Your task:
Could you repeat every entry below word for word, leaving out the pictures?

Available records:

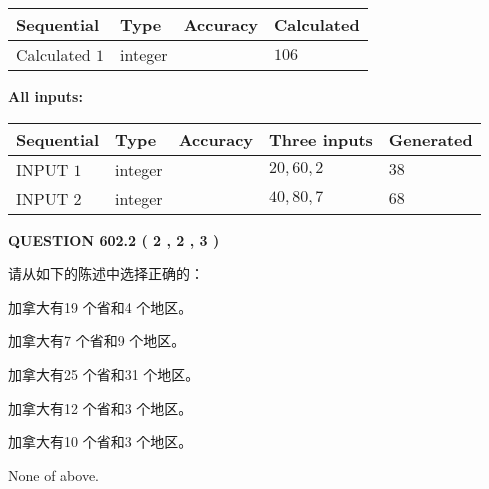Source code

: \documentclass{ctexart}
\begin{document}
   
   
   
\noindent{}
   
   
  
  
\noindent\begin{tabular}{|l|l|l|l|}
\hline
 Sequential & Type & Accuracy & Calculated \\ 
\hline
 
 
  Calculated $  1 $ & integer &  & 
  $ 106 $ 
 \\  \hline  
 \end{tabular}
   
   
   
   
\noindent\vspace{0.1in}\hspace{-0.08in} {\textbf{\Large{All inputs: }}}
   
   
  
  
\noindent\begin{tabular}{|l|l|l|l|l|}
\hline
 Sequential & Type & Accuracy & Three inputs & Generated \\ 
\hline
 
 
  INPUT $  1 $ & integer &  & $
 20
 , 
 60
 , 
 2
 $ & $ 38 $ 
 \\  \hline  
 
 
  INPUT $  2 $ & integer &  & $
 40
 , 
 80
 , 
 7
 $ & $ 68 $ 
 \\  \hline  
 \end{tabular}
   
   
  
\vspace{0.2in}
  
{\textbf{\Large{QUESTION
602.2 
 ( 2 , 2 , 3 )
}}}
  
  
请从如下的陈述中选择正确的：
 
 
加拿大有19 个省和4 个地区。
 
 
加拿大有7 个省和9 个地区。
 
 
加拿大有25 个省和31 个地区。
 
 
加拿大有12 个省和3 个地区。
 
 
加拿大有10 个省和3 个地区。
 
 
 None of above.
 
 
\noindent{}
 
\end{document}
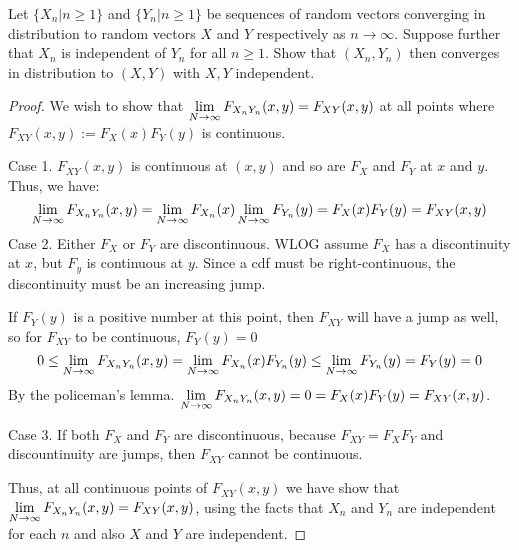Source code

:\documentclass[12pt, letterpaper]{paper}
\begin{document}
\begin{question}
  Let $\{ X_n | n \geq 1\}$ and $\{ Y_n | n \geq 1 \}$ be sequences of
  random vectors converging in distribution to random vectors $X$ and
  $Y$ respectively as $n \to \infty$. Suppose further that $X_n$ is
  independent of $Y_n$ for all $n \geq 1$. Show that $(X_n, Y_n)$ then
  converges in distribution to $(X,Y)$ with $X,Y$ independent.

  \begin{proof}
    We wish to show that $\lim\limits_{N \to \infty} F_{X_n Y_n}(x,y) = F_{XY}(x,y)$
    at all points where $F_{XY}(x,y) := F_X(x)F_Y(y)$ is continuous.

    Case 1. $F_{XY}(x,y)$ is continuous at $(x,y)$ and so are $F_X$ and $F_Y$ at $x$ and $y$. Thus, we have:
    \begin{equation*}
      \lim\limits_{N \to \infty} F_{X_n Y_n}(x,y) = \lim\limits_{N \to
        \infty}F_{X_n}(x)\lim\limits_{N \to \infty}F_{Y_n}(y) = F_X(x) F_Y(y) = F_{XY}(x,y)
    \end{equation*}
    Case 2. Either $F_X$ or $F_Y$ are discontinuous. WLOG assume $F_X$
    has a discontinuity at $x$, but $F_y$ is continuous at $y$. Since
    a cdf must be right-continuous, the discontinuity must be an increasing jump.

    If $F_Y(y)$ is a positive number at this point, then $F_{XY}$ will
    have a jump as well, so for $F_{XY}$ to be continuous, $F_Y(y) =0$
    \begin{equation*}
      0 \leq \lim\limits_{N \to \infty} F_{X_n Y_n}(x,y) = \lim_{N\rightarrow\infty}F_{X_n}(x)F_{Y_n}(y) \leq \lim\limits_{N\to\infty}F_{Y_n}(y) = F_Y(y) = 0
    \end{equation*}
    By the policeman's lemma. $\lim\limits_{N \to \infty}F_{X_n Y_n}(x,y) = 0
    = F_X(x) F_Y(y) = F_{XY}(x,y)$.

    Case 3. If both $F_X$ and $F_Y$ are discontinuous, because $F_{XY}=F_X F_Y$ and discountinuity are jumps, then $F_{XY}$ cannot be continuous.

    Thus, at all continuous points of $F_{XY}(x,y)$ we have show that
    $\lim\limits_{N \to \infty}F_{X_n Y_n}(x,y) = F_{XY}(x,y)$,  using the facts that $X_n$ and $Y_n$ are independent for each $n$ and also $X$ and $Y$ are independent.
  \end{proof}
\end{question}
\end{document}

Result of this exercise:
Source code

: \documentclass{ctexart}
\begin{document}
   
   
   
\noindent{}
   
   
  
  
\noindent\begin{tabular}{|l|l|l|l|}
\hline
 Sequential & Type & Accuracy & Calculated \\ 
\hline
 
 
  Calculated $  1 $ & integer &  & 
  $ 106 $ 
 \\  \hline  
 \end{tabular}
   
   
   
   
\noindent\vspace{0.1in}\hspace{-0.08in} {\textbf{\Large{All inputs: }}}
   
   
  
  
\noindent\begin{tabular}{|l|l|l|l|l|}
\hline
 Sequential & Type & Accuracy & Three inputs & Generated \\ 
\hline
 
 
  INPUT $  1 $ & integer &  & $
 20
 , 
 60
 , 
 2
 $ & $ 38 $ 
 \\  \hline  
 
 
  INPUT $  2 $ & integer &  & $
 40
 , 
 80
 , 
 7
 $ & $ 68 $ 
 \\  \hline  
 \end{tabular}
   
   
  
\vspace{0.2in}
  
{\textbf{\Large{QUESTION
602.2 
 ( 2 , 2 , 3 )
}}}
  
  
请从如下的陈述中选择正确的：
 
 
加拿大有19 个省和4 个地区。
 
 
加拿大有7 个省和9 个地区。
 
 
加拿大有25 个省和31 个地区。
 
 
加拿大有12 个省和3 个地区。
 
 
加拿大有10 个省和3 个地区。
 
 
 None of above.
 
 
\noindent{}
 
\end{document}
Source code

:\documentclass[12pt, letterpaper]{paper}
\begin{document}
\begin{question}
  Let $\{ X_n | n \geq 1\}$ and $\{ Y_n | n \geq 1 \}$ be sequences of
  random vectors converging in distribution to random vectors $X$ and
  $Y$ respectively as $n \to \infty$. Suppose further that $X_n$ is
  independent of $Y_n$ for all $n \geq 1$. Show that $(X_n, Y_n)$ then
  converges in distribution to $(X,Y)$ with $X,Y$ independent.

  \begin{proof}
    We wish to show that $\lim\limits_{N \to \infty} F_{X_n Y_n}(x,y) = F_{XY}(x,y)$
    at all points where $F_{XY}(x,y) := F_X(x)F_Y(y)$ is continuous.

    Case 1. $F_{XY}(x,y)$ is continuous at $(x,y)$ and so are $F_X$ and $F_Y$ at $x$ and $y$. Thus, we have:
    \begin{equation*}
      \lim\limits_{N \to \infty} F_{X_n Y_n}(x,y) = \lim\limits_{N \to
        \infty}F_{X_n}(x)\lim\limits_{N \to \infty}F_{Y_n}(y) = F_X(x) F_Y(y) = F_{XY}(x,y)
    \end{equation*}
    Case 2. Either $F_X$ or $F_Y$ are discontinuous. WLOG assume $F_X$
    has a discontinuity at $x$, but $F_y$ is continuous at $y$. Since
    a cdf must be right-continuous, the discontinuity must be an increasing jump.

    If $F_Y(y)$ is a positive number at this point, then $F_{XY}$ will
    have a jump as well, so for $F_{XY}$ to be continuous, $F_Y(y) =0$
    \begin{equation*}
      0 \leq \lim\limits_{N \to \infty} F_{X_n Y_n}(x,y) = \lim_{N\rightarrow\infty}F_{X_n}(x)F_{Y_n}(y) \leq \lim\limits_{N\to\infty}F_{Y_n}(y) = F_Y(y) = 0
    \end{equation*}
    By the policeman's lemma. $\lim\limits_{N \to \infty}F_{X_n Y_n}(x,y) = 0
    = F_X(x) F_Y(y) = F_{XY}(x,y)$.

    Case 3. If both $F_X$ and $F_Y$ are discontinuous, because $F_{XY}=F_X F_Y$ and discountinuity are jumps, then $F_{XY}$ cannot be continuous.

    Thus, at all continuous points of $F_{XY}(x,y)$ we have show that
    $\lim\limits_{N \to \infty}F_{X_n Y_n}(x,y) = F_{XY}(x,y)$,  using the facts that $X_n$ and $Y_n$ are independent for each $n$ and also $X$ and $Y$ are independent.
  \end{proof}
\end{question}
\end{document}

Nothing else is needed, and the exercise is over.